По сигналу Ландера Далия отдала кормовые концы и встала рядом с ним на мостике. Он перевел рычаги управления вперед, за кормой вздулась и забурлила вода. Загудели, забормотали, омываясь водой, выхлопные трубы.
Катер медленно выплывал в дождь.
Когда они вышли из Томз-Ривер, Ландер и Далия перебрались в нижнюю закрытую рубку, в тепло каюты. Теперь Ландер вел катер к выходу из залива Барнегат в открытое море. Ветер дул с севера, поднимая невысокую волну. Катер легко скользил по воде, дворники медленно и аккуратно стирали с ветрового стекла дождевые капли. Ни одного судна вокруг. Длинная песчаная коса, отделявшая залив от океана, тянулась с левого борта, исчезая в тумане, а с другой стороны можно было различить дымовую трубу у самого начала Ойстер-Крика.
Меньше чем через час они подошли к выходу из залива. Теперь ветер задувал с северо-востока, поднимая в узком проливе донную волну. Ландер рассмеялся, когда катер врезался носом в первый океанский вал, подняв фонтаны брызг. Чтобы провести катер через пролив, они снова перешли на открытый мостик, и холодные брызги обжигали им лица.
- В открытом море волны будут уже не такие большие, помощница ты моя, - сказал Ландер, увидев, как Далия отирает лицо тыльной стороной ладони.
Заметно было, что все это доставляет ему огромное удовольствие. Ему нравилось ощущать под ногами палубу и весь катер под собой. Его зачаровывала плавучесть, мощь текучей среды, упругой и подвижной, дающей опору надежную, как скала. Он медленно поворачивал штурвал из стороны в сторону, чуть меняя угол, под которым катер встречал бегущие по проливу валы, присущим ему кинестетическим чувством ощущая, как меняется давление на корпус. Берег исчез из вида с обеих сторон, уплывая за корму. Справа по борту вспыхивал и гас Барнегатский маяк.
Оставив позади берег, они оставили позади и дождь.
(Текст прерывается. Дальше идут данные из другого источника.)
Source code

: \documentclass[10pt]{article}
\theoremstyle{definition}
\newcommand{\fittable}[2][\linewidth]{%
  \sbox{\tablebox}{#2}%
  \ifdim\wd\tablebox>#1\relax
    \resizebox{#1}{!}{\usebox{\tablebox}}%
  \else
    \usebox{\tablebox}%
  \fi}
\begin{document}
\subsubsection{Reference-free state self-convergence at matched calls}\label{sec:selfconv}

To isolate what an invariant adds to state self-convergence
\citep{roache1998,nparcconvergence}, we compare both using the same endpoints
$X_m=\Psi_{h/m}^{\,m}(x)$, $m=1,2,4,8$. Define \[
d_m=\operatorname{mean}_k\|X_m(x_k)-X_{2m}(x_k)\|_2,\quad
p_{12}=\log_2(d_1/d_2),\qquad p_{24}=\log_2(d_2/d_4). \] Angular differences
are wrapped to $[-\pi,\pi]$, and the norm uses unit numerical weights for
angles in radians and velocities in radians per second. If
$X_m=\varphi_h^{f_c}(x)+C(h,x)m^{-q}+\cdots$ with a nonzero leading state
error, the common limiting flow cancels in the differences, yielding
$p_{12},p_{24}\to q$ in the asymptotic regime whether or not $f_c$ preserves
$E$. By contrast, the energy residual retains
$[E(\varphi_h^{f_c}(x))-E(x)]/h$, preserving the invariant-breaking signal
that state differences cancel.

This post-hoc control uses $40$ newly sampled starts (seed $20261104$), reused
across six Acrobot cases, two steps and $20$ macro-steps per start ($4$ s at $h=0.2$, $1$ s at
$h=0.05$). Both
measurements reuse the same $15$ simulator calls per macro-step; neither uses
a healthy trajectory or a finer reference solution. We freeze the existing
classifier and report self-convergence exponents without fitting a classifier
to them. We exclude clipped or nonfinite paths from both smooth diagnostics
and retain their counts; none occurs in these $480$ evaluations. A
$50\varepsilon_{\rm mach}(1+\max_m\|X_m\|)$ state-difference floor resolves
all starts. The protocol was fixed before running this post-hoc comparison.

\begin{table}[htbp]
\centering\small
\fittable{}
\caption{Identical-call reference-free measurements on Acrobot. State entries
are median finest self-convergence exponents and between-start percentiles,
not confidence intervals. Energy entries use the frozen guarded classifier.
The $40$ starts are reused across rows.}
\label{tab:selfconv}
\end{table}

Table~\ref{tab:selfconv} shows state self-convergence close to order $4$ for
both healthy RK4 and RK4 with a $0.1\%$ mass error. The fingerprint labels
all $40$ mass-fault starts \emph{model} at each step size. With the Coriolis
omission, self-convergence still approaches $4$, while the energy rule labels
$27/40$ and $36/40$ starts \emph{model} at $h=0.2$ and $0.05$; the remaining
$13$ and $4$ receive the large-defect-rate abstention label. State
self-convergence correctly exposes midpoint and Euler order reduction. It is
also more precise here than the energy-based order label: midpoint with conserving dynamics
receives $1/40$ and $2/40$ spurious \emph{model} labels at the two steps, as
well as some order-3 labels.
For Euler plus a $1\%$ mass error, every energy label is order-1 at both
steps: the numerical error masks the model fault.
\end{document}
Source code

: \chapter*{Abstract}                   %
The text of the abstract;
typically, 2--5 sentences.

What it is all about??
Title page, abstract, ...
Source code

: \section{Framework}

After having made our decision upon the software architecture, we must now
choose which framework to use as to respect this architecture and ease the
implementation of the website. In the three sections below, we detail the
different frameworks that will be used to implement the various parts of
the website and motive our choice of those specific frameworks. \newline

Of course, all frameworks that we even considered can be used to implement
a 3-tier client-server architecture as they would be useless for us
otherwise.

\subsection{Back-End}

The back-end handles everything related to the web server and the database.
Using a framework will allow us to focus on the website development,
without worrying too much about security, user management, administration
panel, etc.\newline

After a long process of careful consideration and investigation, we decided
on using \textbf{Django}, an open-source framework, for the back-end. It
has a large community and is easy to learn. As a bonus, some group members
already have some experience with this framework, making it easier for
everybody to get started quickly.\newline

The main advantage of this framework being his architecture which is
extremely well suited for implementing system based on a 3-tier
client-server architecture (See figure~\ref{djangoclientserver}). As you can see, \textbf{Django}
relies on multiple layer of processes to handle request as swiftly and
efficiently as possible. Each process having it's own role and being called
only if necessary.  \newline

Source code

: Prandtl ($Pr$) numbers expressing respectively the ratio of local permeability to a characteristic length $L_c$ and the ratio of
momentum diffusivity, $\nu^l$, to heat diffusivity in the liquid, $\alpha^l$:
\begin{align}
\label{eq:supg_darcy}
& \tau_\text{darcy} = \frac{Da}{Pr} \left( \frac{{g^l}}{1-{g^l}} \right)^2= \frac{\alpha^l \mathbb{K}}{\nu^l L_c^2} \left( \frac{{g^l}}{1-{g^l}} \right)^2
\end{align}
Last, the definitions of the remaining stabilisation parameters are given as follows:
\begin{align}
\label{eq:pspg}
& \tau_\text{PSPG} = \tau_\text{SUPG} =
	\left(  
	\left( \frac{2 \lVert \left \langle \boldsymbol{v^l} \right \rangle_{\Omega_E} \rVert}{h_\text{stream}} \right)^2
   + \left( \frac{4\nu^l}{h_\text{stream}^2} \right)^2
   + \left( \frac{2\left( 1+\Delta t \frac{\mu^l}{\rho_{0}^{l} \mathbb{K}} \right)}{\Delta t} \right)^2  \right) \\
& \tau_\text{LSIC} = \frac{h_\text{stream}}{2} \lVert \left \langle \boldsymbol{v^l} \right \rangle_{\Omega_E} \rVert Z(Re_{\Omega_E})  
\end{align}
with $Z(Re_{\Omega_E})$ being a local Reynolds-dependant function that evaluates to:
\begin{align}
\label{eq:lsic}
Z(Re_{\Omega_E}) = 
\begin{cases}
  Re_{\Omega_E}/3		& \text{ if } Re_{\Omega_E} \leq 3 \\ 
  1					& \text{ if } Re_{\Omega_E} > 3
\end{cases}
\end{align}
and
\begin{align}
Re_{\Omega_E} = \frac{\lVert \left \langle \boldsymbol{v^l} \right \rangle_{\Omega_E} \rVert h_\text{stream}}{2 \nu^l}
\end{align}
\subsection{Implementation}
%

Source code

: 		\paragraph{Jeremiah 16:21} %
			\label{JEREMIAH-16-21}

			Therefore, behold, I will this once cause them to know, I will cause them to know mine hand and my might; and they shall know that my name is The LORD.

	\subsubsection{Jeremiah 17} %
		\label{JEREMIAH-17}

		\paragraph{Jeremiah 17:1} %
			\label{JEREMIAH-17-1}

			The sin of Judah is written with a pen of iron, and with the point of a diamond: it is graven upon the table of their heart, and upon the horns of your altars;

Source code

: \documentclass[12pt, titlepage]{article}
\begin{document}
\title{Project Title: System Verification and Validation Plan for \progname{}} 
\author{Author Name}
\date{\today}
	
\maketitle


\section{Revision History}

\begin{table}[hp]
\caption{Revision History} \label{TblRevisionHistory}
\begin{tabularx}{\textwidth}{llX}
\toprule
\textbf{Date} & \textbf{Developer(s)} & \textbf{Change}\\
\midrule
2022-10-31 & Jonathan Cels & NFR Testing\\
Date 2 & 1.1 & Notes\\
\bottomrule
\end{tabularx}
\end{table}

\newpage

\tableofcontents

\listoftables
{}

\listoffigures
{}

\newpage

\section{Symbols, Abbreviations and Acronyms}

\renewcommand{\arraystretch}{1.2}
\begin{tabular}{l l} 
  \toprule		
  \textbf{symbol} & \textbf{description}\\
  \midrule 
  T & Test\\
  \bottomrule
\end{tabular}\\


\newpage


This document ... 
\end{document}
В открытом море их встретил неяркий свет зимнего солнца, и, глядя назад, Далия следила за полетом чаек, белых-белых на фоне серого скопища туч. Чайки кружили, взлетая и падая, точно так, как кружили когда-то над песчаным пляжем Тира, где она стояла босоногой девчушкой, пряча смуглые маленькие ступни под рваным подолом платья. Далия слишком долго исследовала запутанный лабиринт сознания Майкла Ландера, слишком долго плутала в темных коридорах его психики. Теперь она думала о том, как повлияет на характер их взаимоотношений присутствие Мухаммада Фазиля. Если, конечно, Мухаммад Фазиль еще жив и ждет их в открытом море, где-то там, за линией горизонта, с грузом взрывчатки на борту. Надо сразу же поговорить с Фазилем. Он должен многое усвоить, чтобы не совершить роковой ошибки. Она снова повернулась лицом к океану. Ландер внимательно смотрел на нее со своего кресла, держа одну руку на штурвале. Морской воздух разрумянил ей щеки, глаза ее сияли. Воротник короткой дубленки был поднят и обрамлял лицо, джинсы туго обтягивали бедра. Она стояла, слегка расставив ноги, чуть покачиваясь в ритме движения катера. Ландер, с двумя дизелями под рукой, крайне довольный тем, что делает дело, которое у него прекрасно получается, вдруг рассмеялся, запрокинув голову. Он смеялся и смеялся, и это был настоящий, искренний смех. Далии не часто приходилось его слышать.
- Знаешь, а ты взрывоопасна, настоящая секс-бомба, - произнес он, вытирая слезы костяшками пальцев.
Далия опустила глаза, рассматривая палубный настил. Затем снова подняла голову и улыбнулась, заглянув в самую глубину его глаз.
- Что ж, - сказала она, - тогда пошли за взрывчаткой.